NASA's Artemis 2 mission could launch as early as April 2026. Four astronauts will travel around the far side of the moon. The entire journey will cover 685,000 miles over ten days. This will be the first crewed mission beyond low-Earth orbit in over fifty years. The compact Orion spacecraft will sit atop a 322-foot rocket at Cape Canaveral, Florida.

The crew will live inside just 330 cubic feet of space. That is roughly the size of a minivan. However, it is fifty percent more room than Apollo astronauts had. It is drastically smaller than the 13,000-cubic-foot International Space Station. Because the crew cannot leave the capsule, it must serve many purposes simultaneously.

Daily life aboard Orion has been carefully planned by NASA engineers. Meals will come from food pouches warmed on a compact hot plate. All four astronauts will sleep in bags strapped to the walls at night. A small flywheel device will allow them to exercise against resistance. NASA will study how exercise vibrations affect the spacecraft's steering systems.

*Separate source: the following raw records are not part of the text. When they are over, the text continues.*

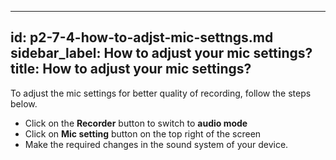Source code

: ---
id: p2-7-4-how-to-adjst-mic-settngs.md
sidebar_label: How to adjust your mic settings?
title: How to adjust your mic settings?
------

To adjust the mic settings for better quality of recording, follow the steps below.

* Click on the **Recorder** button to switch to **audio mode**
* Click on **Mic setting** button on the top right of the screen
* Make the required changes in the sound system of your device.

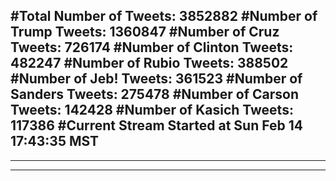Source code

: #Total Number of Tweets: 3852882 
#Number of Trump Tweets: 1360847
#Number of Cruz Tweets: 726174
#Number of Clinton Tweets: 482247
#Number of Rubio Tweets: 388502
#Number of Jeb! Tweets: 361523
#Number of Sanders Tweets: 275478
#Number of Carson Tweets: 142428
#Number of Kasich Tweets: 117386
#Current Stream Started at Sun Feb 14 17:43:35 MST
---
---
---
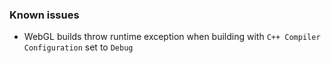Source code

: 

### Known issues

- WebGL builds throw runtime exception when building with ``C++ Compiler Configuration`` set to ``Debug``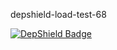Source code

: depshield-load-test-68

[![DepShield Badge](https://cpeters2.dev.depshield.sonatype.org/badges/depshield-load-cpeters2d/depshield-load-test-68/depshield.svg)](https://sonatype.github.io/depshield-github-pages)
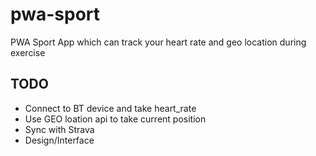 # pwa-sport

PWA Sport App which can track your heart rate and geo location  during exercise

## TODO
- Connect to BT device and take heart_rate
- Use GEO loation api to take current position
- Sync with Strava
- Design/Interface
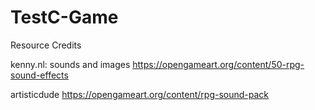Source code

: # TestC-Game

Resource Credits

kenny.nl: sounds and images
https://opengameart.org/content/50-rpg-sound-effects

artisticdude 
https://opengameart.org/content/rpg-sound-pack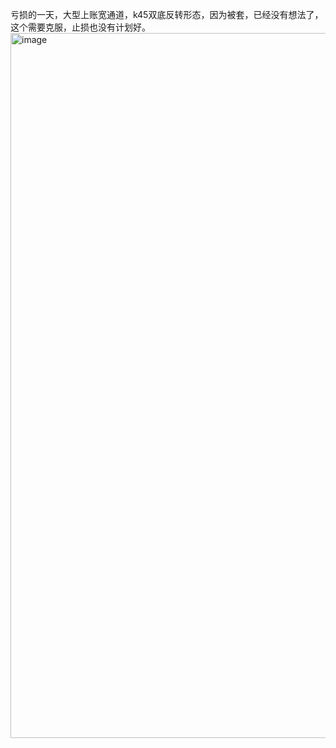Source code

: 亏损的一天，大型上账宽通道，k45双底反转形态，因为被套，已经没有想法了，这个需要克服，止损也没有计划好。  
<img width="2532" height="1128" alt="image" src="https://github.com/user-attachments/assets/eb44f2a8-88b5-4f49-a50e-ac53cc383d23" />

Safety is a critical concern for this ambitious deep-space mission. The crew will rehearse sheltering in a shielded area beneath the floor during solar storms. New orange survival suits can sustain astronauts for up to 144 hours during emergencies. If Orion fails as a reliable habitat, broader lunar-return plans cannot proceed. This mission will prove whether humans can safely live in deep space.